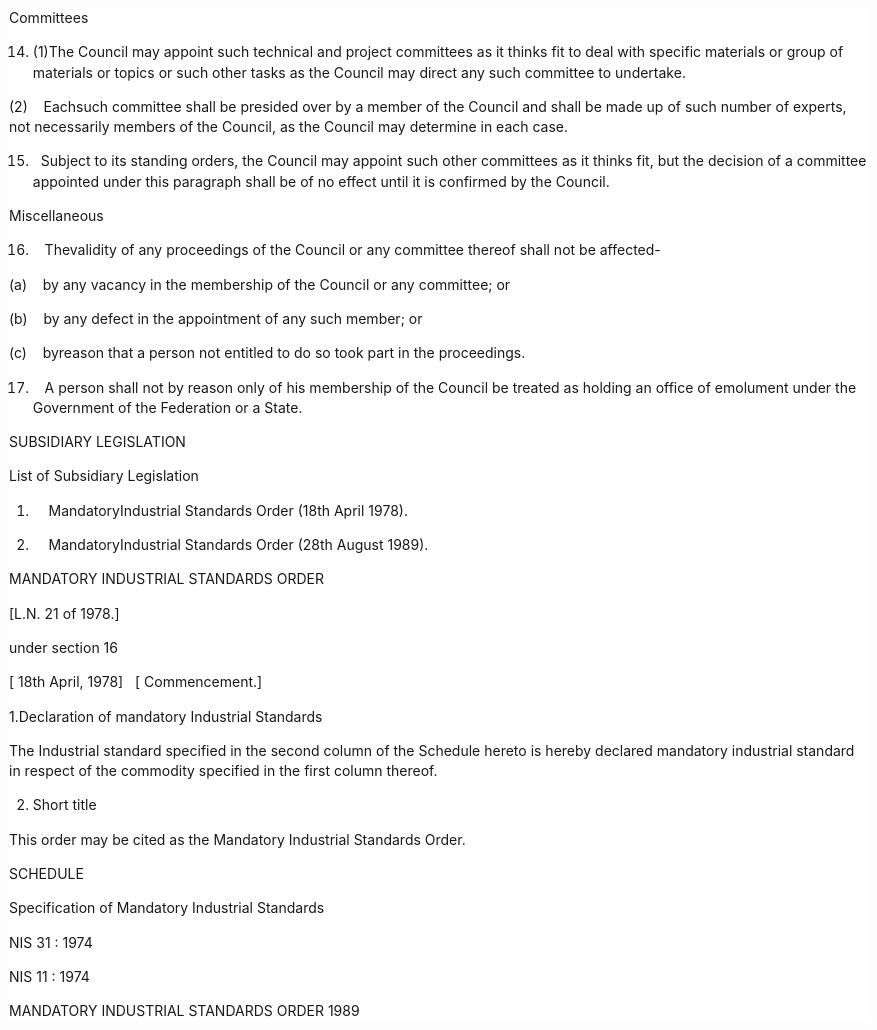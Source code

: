 Committees

14. (1)The Council may appoint such technical and project committees as it thinks fit to deal with specific materials or group of materials or topics or such other tasks as the Council may direct any such committee to undertake.

(2)    Eachsuch committee shall be presided over by a member of the Council and shall be made up of such number of experts, not necessarily members of the Council, as the Council may determine in each case.

15.   Subject to its standing orders, the Council may appoint such other committees as it thinks fit, but the decision of a committee appointed under this paragraph shall be of no effect until it is confirmed by the Council.

Miscellaneous

16.    Thevalidity of any proceedings of the Council or any committee thereof shall not be affected-

(a)    by any vacancy in the membership of the Council or any committee; or

(b)    by any defect in the appointment of any such member; or

(c)    byreason that a person not entitled to do so took part in the proceedings.

17.    A person shall not by reason only of his membership of the Council be treated as holding an office of emolument under the Government of the Federation or a State.

SUBSIDIARY LEGISLATION

List of Subsidiary Legislation

1.     MandatoryIndustrial Standards Order (18th April 1978).

2.     MandatoryIndustrial Standards Order (28th August 1989).

MANDATORY INDUSTRIAL STANDARDS ORDER

[L.N. 21 of 1978.]

under section 16

[ 18th April, 1978]   [ Commencement.]

1.Declaration of mandatory Industrial Standards

The Industrial standard specified in the second column of the Schedule hereto is hereby declared mandatory industrial standard in respect of the commodity specified in the first column thereof.

2. Short title

This order may be cited as the Mandatory Industrial Standards Order.

SCHEDULE

Specification of Mandatory Industrial Standards

NIS 31 : 1974

NIS 11 : 1974

MANDATORY INDUSTRIAL STANDARDS ORDER 1989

• **Requirement**: Please copy the lines above from the line with "Miscellaneous" up to and including the line with "(b)    by any", exactly as written and with nothing else.

• **Solution to this problem**:
Miscellaneous

16.    Thevalidity of any proceedings of the Council or any committee thereof shall not be affected-

(a)    by any vacancy in the membership of the Council or any committee; or

(b)    by any defect in the appointment of any such member; or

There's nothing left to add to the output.